M. Chantot n’avait vu là, sur le moment, qu’une preuve nouvelle de la sottise incoercible de quelques campagnards ; mais la lecture du manuel lui avait ouvert les yeux, et il avait compris le caractère véritable de cette singulière offrande au défunt : c’était une survivance de la coutume rituelle d’enterrer avec le mort tout ce qui pouvait lui être utile dans l’autre vie. (...)
On ne croyait pas que cette coutume eut survécu au christianisme pourtant on avait dûment constaté dans toutes les sépultures médiévales des départements du Sud-Ouest et du Sud, la présence rituelle d’un vase en terre cuite, à large panse à bec bridé, dont on ne s’expliquait pas l’usage. (...)
L’observation capitale de M. Chantot nous explique leur rôle véritable dans les sépultures chrétiennes." [23]
Fort de ce rapport, Momméja assigne même à l’archéologie de nouveaux objectifs. « Certes, les places de guerre du type décrit par Jules César n’ont pas encore été signalées en bien grand nombre sur le territoire des Gaules. (...) C’est ce que nous espérons pouvoir faire ; mais notre ambition ne saurait se contenter de si peu. » Il ne lui suffit plus désormais de fouiller le sol, pour ramener à la lumière les traces matérielles des « premiers hommes ». Il n’est plus temps de rechercher patiemment la trace de tel grand homme ou de telle bataille.
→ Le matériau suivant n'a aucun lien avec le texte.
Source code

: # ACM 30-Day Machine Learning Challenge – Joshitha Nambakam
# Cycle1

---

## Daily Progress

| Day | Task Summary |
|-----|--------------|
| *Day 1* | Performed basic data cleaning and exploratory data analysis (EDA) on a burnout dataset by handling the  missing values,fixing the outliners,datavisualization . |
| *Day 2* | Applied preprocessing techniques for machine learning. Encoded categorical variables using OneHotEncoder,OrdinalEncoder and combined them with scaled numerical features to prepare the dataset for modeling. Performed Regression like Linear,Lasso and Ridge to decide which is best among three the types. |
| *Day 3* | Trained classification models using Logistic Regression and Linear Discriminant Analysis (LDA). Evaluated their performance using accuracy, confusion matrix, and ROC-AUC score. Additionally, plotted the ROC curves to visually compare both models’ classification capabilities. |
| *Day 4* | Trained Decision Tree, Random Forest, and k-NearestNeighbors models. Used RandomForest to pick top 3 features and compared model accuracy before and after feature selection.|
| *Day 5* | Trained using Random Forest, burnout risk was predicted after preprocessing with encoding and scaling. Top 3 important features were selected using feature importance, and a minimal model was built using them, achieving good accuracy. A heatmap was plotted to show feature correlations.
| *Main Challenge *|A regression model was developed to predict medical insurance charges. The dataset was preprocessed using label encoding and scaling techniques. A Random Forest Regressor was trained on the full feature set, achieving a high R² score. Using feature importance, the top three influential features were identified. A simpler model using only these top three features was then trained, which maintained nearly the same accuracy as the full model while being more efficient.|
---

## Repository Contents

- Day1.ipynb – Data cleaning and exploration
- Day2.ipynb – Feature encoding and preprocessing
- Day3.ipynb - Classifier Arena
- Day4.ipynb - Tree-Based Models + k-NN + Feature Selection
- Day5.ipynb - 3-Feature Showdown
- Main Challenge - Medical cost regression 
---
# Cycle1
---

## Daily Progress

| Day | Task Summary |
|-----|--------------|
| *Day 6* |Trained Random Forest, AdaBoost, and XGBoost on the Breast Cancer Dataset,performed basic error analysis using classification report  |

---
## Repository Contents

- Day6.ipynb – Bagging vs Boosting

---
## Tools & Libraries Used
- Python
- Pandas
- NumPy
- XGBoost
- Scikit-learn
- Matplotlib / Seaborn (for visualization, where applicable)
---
Les « méthodes modernes » -le terme revient fréquemment sous la plume de Momméja- ouvrent des perspectives alléchantes.
« Grâce à l’intime et judicieuse alliance des méthodes propres à la préhistoire, au folklore et à l’archéologie, les connaissances positives sur l’état social, les croyances et les arts des peuples gaulois d’avant la conquête ont pris un tel développement qu’il est difficile de résister à la tentation de les contrôler par l’étude minutieuse de tout ce que l’emploi des mêmes méthodes peut donner à connaître sur une de ces peuplades considérées isolément. » [24]
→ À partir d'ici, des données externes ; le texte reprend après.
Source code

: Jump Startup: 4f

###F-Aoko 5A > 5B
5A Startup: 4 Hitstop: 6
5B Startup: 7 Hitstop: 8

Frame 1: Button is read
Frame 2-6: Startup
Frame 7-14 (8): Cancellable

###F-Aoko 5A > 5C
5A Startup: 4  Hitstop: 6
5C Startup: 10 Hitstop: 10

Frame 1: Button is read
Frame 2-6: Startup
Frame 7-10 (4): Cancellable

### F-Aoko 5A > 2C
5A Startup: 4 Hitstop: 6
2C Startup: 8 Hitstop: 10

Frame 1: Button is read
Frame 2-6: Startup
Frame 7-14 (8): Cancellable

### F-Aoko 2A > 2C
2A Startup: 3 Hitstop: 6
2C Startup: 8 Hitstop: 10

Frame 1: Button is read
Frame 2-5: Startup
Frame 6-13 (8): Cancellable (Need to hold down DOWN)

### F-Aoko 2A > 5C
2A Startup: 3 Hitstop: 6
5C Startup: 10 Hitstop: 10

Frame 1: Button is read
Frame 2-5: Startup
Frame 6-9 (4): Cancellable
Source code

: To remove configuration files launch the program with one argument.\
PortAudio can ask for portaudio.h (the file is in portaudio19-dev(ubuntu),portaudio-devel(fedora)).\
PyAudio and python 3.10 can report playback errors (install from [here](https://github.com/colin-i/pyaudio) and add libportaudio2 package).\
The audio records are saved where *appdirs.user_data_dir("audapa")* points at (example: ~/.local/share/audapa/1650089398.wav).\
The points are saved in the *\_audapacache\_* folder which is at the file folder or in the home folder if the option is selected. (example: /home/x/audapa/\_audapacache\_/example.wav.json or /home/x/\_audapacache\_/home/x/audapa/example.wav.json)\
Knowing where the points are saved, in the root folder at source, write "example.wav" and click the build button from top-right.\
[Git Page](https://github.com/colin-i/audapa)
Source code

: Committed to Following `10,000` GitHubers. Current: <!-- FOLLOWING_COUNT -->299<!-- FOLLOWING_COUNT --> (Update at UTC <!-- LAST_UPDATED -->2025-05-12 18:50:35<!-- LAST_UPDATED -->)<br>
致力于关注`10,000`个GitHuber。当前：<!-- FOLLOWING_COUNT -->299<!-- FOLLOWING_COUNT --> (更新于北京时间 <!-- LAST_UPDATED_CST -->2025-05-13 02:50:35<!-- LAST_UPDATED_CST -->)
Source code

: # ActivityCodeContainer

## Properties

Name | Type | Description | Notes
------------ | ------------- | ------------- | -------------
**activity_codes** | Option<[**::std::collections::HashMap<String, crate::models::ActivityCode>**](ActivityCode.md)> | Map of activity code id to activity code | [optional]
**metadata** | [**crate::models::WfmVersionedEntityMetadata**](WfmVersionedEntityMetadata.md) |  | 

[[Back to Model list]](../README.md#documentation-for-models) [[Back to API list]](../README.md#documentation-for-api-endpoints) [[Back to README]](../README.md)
Des Sotiates ou des Nitiobriges, il espère bien voir autre chose que des remparts et des casques, pénétrer à l’intérieur des maisons pour en scruter la vie quotidienne, la religion notamment. Mais la voie n’est pas vierge ; d’autres l’ont empruntée avant lui [25]. Et Momméja ne suivra qu’imparfaitement cet alléchant programme. Son Oppidum des Nitiobriges n’est guère plus qu’un inventaire commenté du matériel archéologique gaulois, ou supposé tel, trouvé en Agenais. Mais sa conception de l’histoire, et plus encore des thèmes auxquels elle devrait s’intéresser, s’en trouvent modifiée. Alors qu’au sein des sociétés savantes, on s’évertue à retrouver les échos de la « grande histoire » au coeur de la « petite patrie », avec son cortège de « personnages historiques », de batailles, etc., Momméja songe à une autre façon d’écrire l’histoire, rêve de la « petite histoire », celle des « petites gens », du quotidien, des techniques par exemple. Ainsi, en Novembre 1889, « après avoir lu quelques pages du Journal des Goncourt, le désir bête (le) prent (sic) d’écrire une étude de moeurs paysannes, quelque chose de réel, de foncièrement, de scientifiquement vrai. » [26] C’est à des « nouvelles genre Walter Scott » [27] que va ensuite sa préférence avant qu’elles ne soient abandonnées au profit d’une éphéméride, quelque peu originale. « J’y voudrais entasser les mille petits faits pittoresques que les historiens négligent fièrement. J’y voudrais surtout la couleur locale de chaque siècle. » [28] Aucun de ces projets ne verra le jour mais tous mettent en évidence la tentation, le volonté de concilier histoire et folklore, fut-ce par le biais d’un exercice plus littéraire, seul peut-être capable de légitimer l’usage de ce nouveau champ du savoir.
Mais ce rapport entre archéologie, histoire et folklore, pour complémentaire, a longtemps été déséquilibré sous la plume de Momméja : l’archéologie et l’histoire étaient premières, le folklore n’était qu’un moyen d’avancer dans la construction de ces savoirs. C’est la Première Guerre Mondiale qui va servir de catalyseur.